Fascist-in-training Rolfe is a telegram delivery boy who flirts with Liesl. He seems like a nice enough boy at first, and it looks like he and Liesl are headed toward hot and heavy romance. In the charming duet "Sixteen Going on Seventeen," he offers to share with Liesl his worldly advice on matters of love.
ROLF: You are sixteen going on seventeen.
Fellows will fall in line.
Eager young lads and roués and cads
Will offer you food and wine.
Totally unprepared are you
To face a world of men.
Timid and shy and scared are you
Of things beyond your ken
You need someone older and wiser
Telling you what to do.
I am seventeen going on eighteen.
I'll take care of you.
It doesn't seem to matter to Rolfe that he's only a year older than Liesl. Maybe this is a subtle warning that he thinks a little too highly of himself and might be susceptible to people who make him seem powerful. Sure enough, his interest in Liesl goes on the back burner after the Germans invade and he becomes involved in "more important matters"—that is, being a loyal assistant to the local Nazi party.
LIESL: Rolfe! I'm so glad to see you. It's been so—
ROLF: Good afternoon. Give this to your father as soon as he's home.

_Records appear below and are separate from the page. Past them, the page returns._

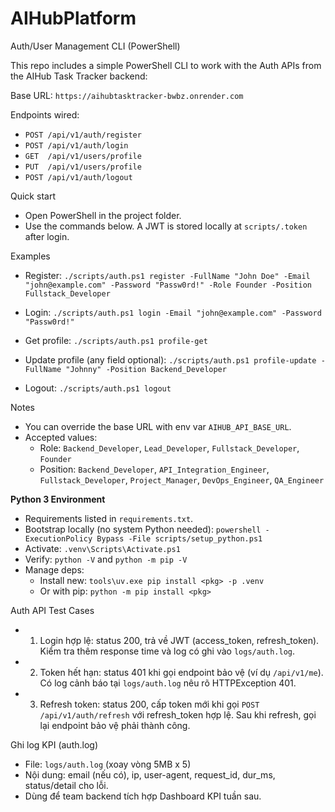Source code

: # AIHubPlatform

Auth/User Management CLI (PowerShell)

This repo includes a simple PowerShell CLI to work with the Auth APIs from the AIHub Task Tracker backend:

Base URL: `https://aihubtasktracker-bwbz.onrender.com`

Endpoints wired:
- `POST /api/v1/auth/register`
- `POST /api/v1/auth/login`
- `GET  /api/v1/users/profile`
- `PUT  /api/v1/users/profile`
- `POST /api/v1/auth/logout`

Quick start
- Open PowerShell in the project folder.
- Use the commands below. A JWT is stored locally at `scripts/.token` after login.

Examples
- Register:
  `./scripts/auth.ps1 register -FullName "John Doe" -Email "john@example.com" -Password "Passw0rd!" -Role Founder -Position Fullstack_Developer`

- Login:
  `./scripts/auth.ps1 login -Email "john@example.com" -Password "Passw0rd!"`

- Get profile:
  `./scripts/auth.ps1 profile-get`

- Update profile (any field optional):
  `./scripts/auth.ps1 profile-update -FullName "Johnny" -Position Backend_Developer`

- Logout:
  `./scripts/auth.ps1 logout`

Notes
- You can override the base URL with env var `AIHUB_API_BASE_URL`.
- Accepted values:
  - Role: `Backend_Developer`, `Lead_Developer`, `Fullstack_Developer`, `Founder`
  - Position: `Backend_Developer`, `API_Integration_Engineer`, `Fullstack_Developer`, `Project_Manager`, `DevOps_Engineer`, `QA_Engineer`

**Python 3 Environment**
- Requirements listed in `requirements.txt`.
- Bootstrap locally (no system Python needed):
  `powershell -ExecutionPolicy Bypass -File scripts/setup_python.ps1`
- Activate: `.venv\Scripts\Activate.ps1`
- Verify: `python -V` and `python -m pip -V`
- Manage deps:
  - Install new: `tools\uv.exe pip install <pkg> -p .venv`
  - Or with pip: `python -m pip install <pkg>`

Auth API Test Cases
- 1) Login hợp lệ: status 200, trả về JWT (access_token, refresh_token). Kiểm tra thêm response time và log có ghi vào `logs/auth.log`.
- 2) Token hết hạn: status 401 khi gọi endpoint bảo vệ (ví dụ `/api/v1/me`). Có log cảnh báo tại `logs/auth.log` nêu rõ HTTPException 401.
- 3) Refresh token: status 200, cấp token mới khi gọi `POST /api/v1/auth/refresh` với refresh_token hợp lệ. Sau khi refresh, gọi lại endpoint bảo vệ phải thành công.

Ghi log KPI (auth.log)
- File: `logs/auth.log` (xoay vòng 5MB x 5)
- Nội dung: email (nếu có), ip, user-agent, request_id, dur_ms, status/detail cho lỗi.
- Dùng để team backend tích hợp Dashboard KPI tuần sau.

LIESL: He's on his honeymoon.
ROLF: I know.
LIESL: You do?
ROLF: We make it our business to know all.
LIESL: Who's "we"?
ROLF: See that he gets it. […] It's a telegram from Berlin.
LIESL: Don't you want to deliver it yourself?

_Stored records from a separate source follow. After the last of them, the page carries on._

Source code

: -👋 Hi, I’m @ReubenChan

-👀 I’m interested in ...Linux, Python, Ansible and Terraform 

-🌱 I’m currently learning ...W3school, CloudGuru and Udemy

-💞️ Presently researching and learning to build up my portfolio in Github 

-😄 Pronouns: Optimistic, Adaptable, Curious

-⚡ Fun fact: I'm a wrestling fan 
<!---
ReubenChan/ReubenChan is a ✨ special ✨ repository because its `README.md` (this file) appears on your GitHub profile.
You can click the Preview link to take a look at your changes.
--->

ROLF: I'm occupied with more important matters. And your father had better be too.
Captain von Trapp refuses to believe that Rolfe has gone completely over to the dark side. When Rolfe comes upon the von Trapps hiding in the abbey, the captain tries to convince him to run away with them, insisting that Rolfe isn't really like them.

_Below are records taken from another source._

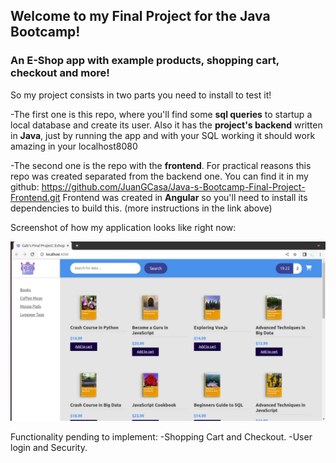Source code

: ## Welcome to my Final Project for the Java Bootcamp!

### An E-Shop app with example products, shopping cart, checkout and more!

So my project consists in two parts you need to install to test it!

-The first one is this repo, where you'll find some **sql queries** to startup a local database and create its user.
Also it has the **project's backend** written in **Java**, just by running the app and with your SQL working it should work amazing in your localhost8080

-The second one is the repo with the **frontend**. For practical reasons this repo was created separated from the backend one. You can find it in my github:
https://github.com/JuanGCasa/Java-s-Bootcamp-Final-Project-Frontend.git
Frontend was created in **Angular** so you'll need to install its dependencies to build this. (more instructions in the link above)

Screenshot of how my application looks like right now:

![This is an image](/01-starter-files/01-starter-files/exampleScreenshot.png)


Functionality pending to implement:
-Shopping Cart and Checkout.
-User login and Security.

And it turns out, the captain is right… kind of. Even though Rolfe threatens to shoot the captain, he doesn't. In fact, he lets the captain get close enough to disarm him. He's clearly scared, far from the hardened Nazi soldier he's pretending to be. He even lets Maria and the children go. You can practically see the angel and devil on each shoulder.
However, the captain ticks him off when he says that Rolfe will "never be one of them," and he alerts the rest of the search party that he's found the von Trapps. When he blows his whistle, it's the scariest sound in the whole movie.
Being allied with the Nazis is now giving Rolfe the sense of manliness and authority that he seemed to need back when he was courting Liesl and sang that she needed "someone older and wiser, telling [her] what to do."
We're not sure what we're supposed to think of Rolfe's fate. Since he went from bossing around teen girls to joining the Nazis to feel like a man, it doesn't look like he's going to end up in a great place.
Our verdict? Worst. Boyfriend. Ever.